Motivated by applications in large storage systems, we initiate the study of incremental deterministic public-key encryption. Deterministic public-key encryption, introduced by Bellare, Boldyreva, and O'Neill (CRYPTO '07), provides an alternative to randomized public-key encryption in various scenarios where the latter exhibits inherent drawbacks. A deterministic encryption algorithm, however, cannot satisfy any meaningful notion of security for low-entropy plaintexts distributions, but Bellare et al. demonstrated that a strong notion of security can in fact be realized for relatively high-entropy plaintext distributions. In order to achieve a meaningful level of security, a deterministic encryption algorithm should be typically used for encrypting rather long plaintexts for ensuring a sufficient amount of entropy.
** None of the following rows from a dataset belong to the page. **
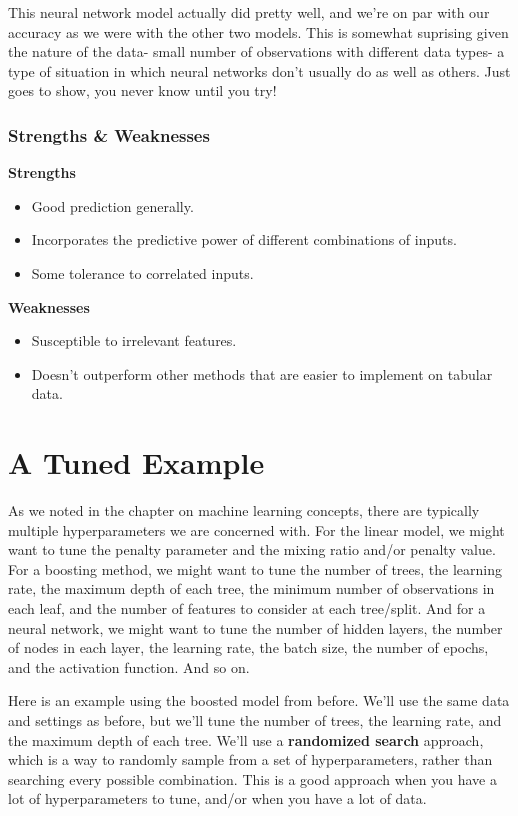 \documentclass[
  letterpaper,
]{krantz}
\providecommand{\tightlist}{%
  \setlength{\itemsep}{0pt}\setlength{\parskip}{0pt}}\usepackage{longtable,booktabs,array}
\begin{document}
This neural network model actually did pretty well, and we're on par
with our accuracy as we were with the other two models. This is somewhat
suprising given the nature of the data- small number of observations
with different data types- a type of situation in which neural networks
don't usually do as well as others. Just goes to show, you never know
until you try!

\subsubsection{Strengths \& Weaknesses}\label{strengths-weaknesses-2}

\textbf{Strengths}

\begin{itemize}
\tightlist
\item
  Good prediction generally.
\item
  Incorporates the predictive power of different combinations of inputs.
\item
  Some tolerance to correlated inputs.
\end{itemize}

\textbf{Weaknesses}

\begin{itemize}
\tightlist
\item
  Susceptible to irrelevant features.
\item
  Doesn't outperform other methods that are easier to implement on
  tabular data.
\end{itemize}

\section{A Tuned Example}\label{a-tuned-example}

As we noted in the chapter on machine learning concepts, there are
typically multiple hyperparameters we are concerned with. For the linear
model, we might want to tune the penalty parameter and the mixing ratio
and/or penalty value. For a boosting method, we might want to tune the
number of trees, the learning rate, the maximum depth of each tree, the
minimum number of observations in each leaf, and the number of features
to consider at each tree/split. And for a neural network, we might want
to tune the number of hidden layers, the number of nodes in each layer,
the learning rate, the batch size, the number of epochs, and the
activation function. And so on.

Here is an example using the boosted model from before. We'll use the
same data and settings as before, but we'll tune the number of trees,
the learning rate, and the maximum depth of each tree. We'll use a
\textbf{randomized search} approach, which is a way to randomly sample
from a set of hyperparameters, rather than searching every possible
combination. This is a good approach when you have a lot of
hyperparameters to tune, and/or when you have a lot of data.
\end{document}
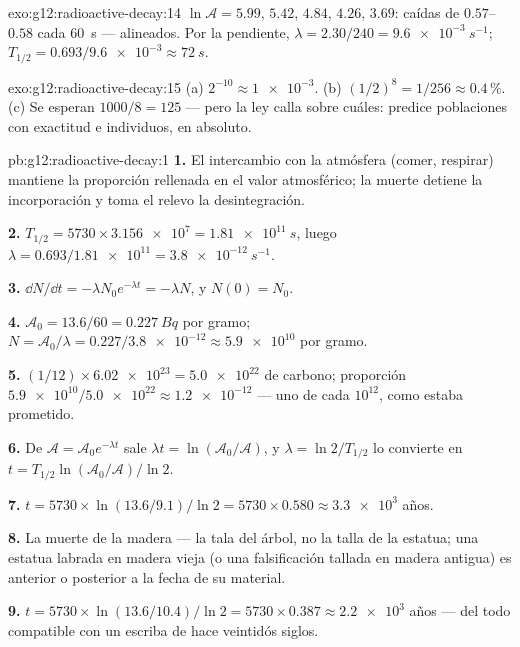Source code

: \begin{solution}{exo:g12:radioactive-decay:14}
$\ln \mathcal A = 5.99$, $5.42$, $4.84$, $4.26$, $3.69$: caídas de
$0.57$--$0.58$ cada \qty{60}{s} --- alineados. Por la pendiente,
$\lambda = 2.30/240 = \qty{9.6e-3}{s^{-1}}$;
$T_{1/2} = 0.693/\num{9.6e-3} \approx \qty{72}{s}$.
\end{solution}

\begin{solution}{exo:g12:radioactive-decay:15}
(a) $2^{-10} \approx \num{1e-3}$. (b) $(1/2)^8 = 1/256 \approx
0.4\,\%$. (c) Se esperan $1000/8 = 125$ --- pero la ley calla sobre
cuáles: predice poblaciones con exactitud e individuos, en absoluto.
\end{solution}

\begin{solution}{pb:g12:radioactive-decay:1}
\textbf{1.} El intercambio con la atmósfera (comer, respirar) mantiene
la proporción rellenada en el valor atmosférico; la muerte detiene la
incorporación y toma el relevo la desintegración.

\textbf{2.} $T_{1/2} = \num{5730} \times \num{3.156e7} =
\qty{1.81e11}{s}$, luego $\lambda = 0.693/\num{1.81e11} =
\qty{3.8e-12}{s^{-1}}$.

\textbf{3.} $\dd N/\dd t = -\lambda N_0 e^{-\lambda t} = -\lambda N$, y
$N(0) = N_0$.

\textbf{4.} $\mathcal A_0 = 13.6/60 = \qty{0.227}{Bq}$ por gramo;
$N = \mathcal A_0/\lambda = 0.227/\num{3.8e-12} \approx \num{5.9e10}$
 por gramo.

\textbf{5.} $(1/12) \times \num{6.02e23} = \num{5.0e22}$  de
carbono; proporción $\num{5.9e10}/\num{5.0e22} \approx \num{1.2e-12}$
--- uno de cada $10^{12}$, como estaba prometido.

\textbf{6.} De $\mathcal A = \mathcal A_0 e^{-\lambda t}$ sale
$\lambda t = \ln(\mathcal A_0/\mathcal A)$, y
$\lambda = \ln 2/T_{1/2}$ lo convierte en
$t = T_{1/2}\ln(\mathcal A_0/\mathcal A)/\ln 2$.

\textbf{7.} $t = \num{5730} \times \ln(13.6/9.1)/\ln 2 =
\num{5730} \times 0.580 \approx \num{3.3e3}$ años.

\textbf{8.} La muerte de la madera --- la tala del árbol, no la talla
de la estatua; una estatua labrada en madera vieja (o una falsificación
tallada en madera antigua) es anterior o posterior a la fecha de su
material.

\textbf{9.} $t = \num{5730} \times \ln(13.6/10.4)/\ln 2 =
\num{5730} \times 0.387 \approx \num{2.2e3}$ años --- del todo
compatible con un escriba de hace veintidós siglos.


\end{solution}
This requirement may be at odds with efficiency constraints, such as communication complexity and computation complexity in the presence of small updates. Thus, a highly desirable property of deterministic encryption algorithms is incrementality: Small changes in the plaintext translate into small changes in the corresponding ciphertext. We present a framework for modeling the incrementality of deterministic public-key encryption. Our framework extends the study of the incrementality of cryptography primitives initiated by Bellare, Goldreich and Goldwasser (CRYPTO '94). Within our framework, we propose two schemes, which we prove to enjoy an optimal tradeoff between their security and incrementality up to lower-order factors. Our first scheme is a generic method which can be based on any deterministic public-key encryption scheme, and, in particular, can be instantiated with any semantically secure (randomized) public-key encryption scheme in the random-oracle model. Our second scheme is based on the Decisional Diffie---Hellman assumption in the standard model. The approach underpinning our schemes is inspired by the fundamental "sample-then-extract" technique due to Nisan and Zuckerman (JCSS '96) and refined by Vadhan (J. Cryptology '04), and by the closely related notion of "locally computable extractors" due to Vadhan. Most notably, whereas Vadhan used such extractors to construct private-key encryption schemes in the bounded-storage model, we show that techniques along these lines can also be used to construct incremental public-key encryption schemes.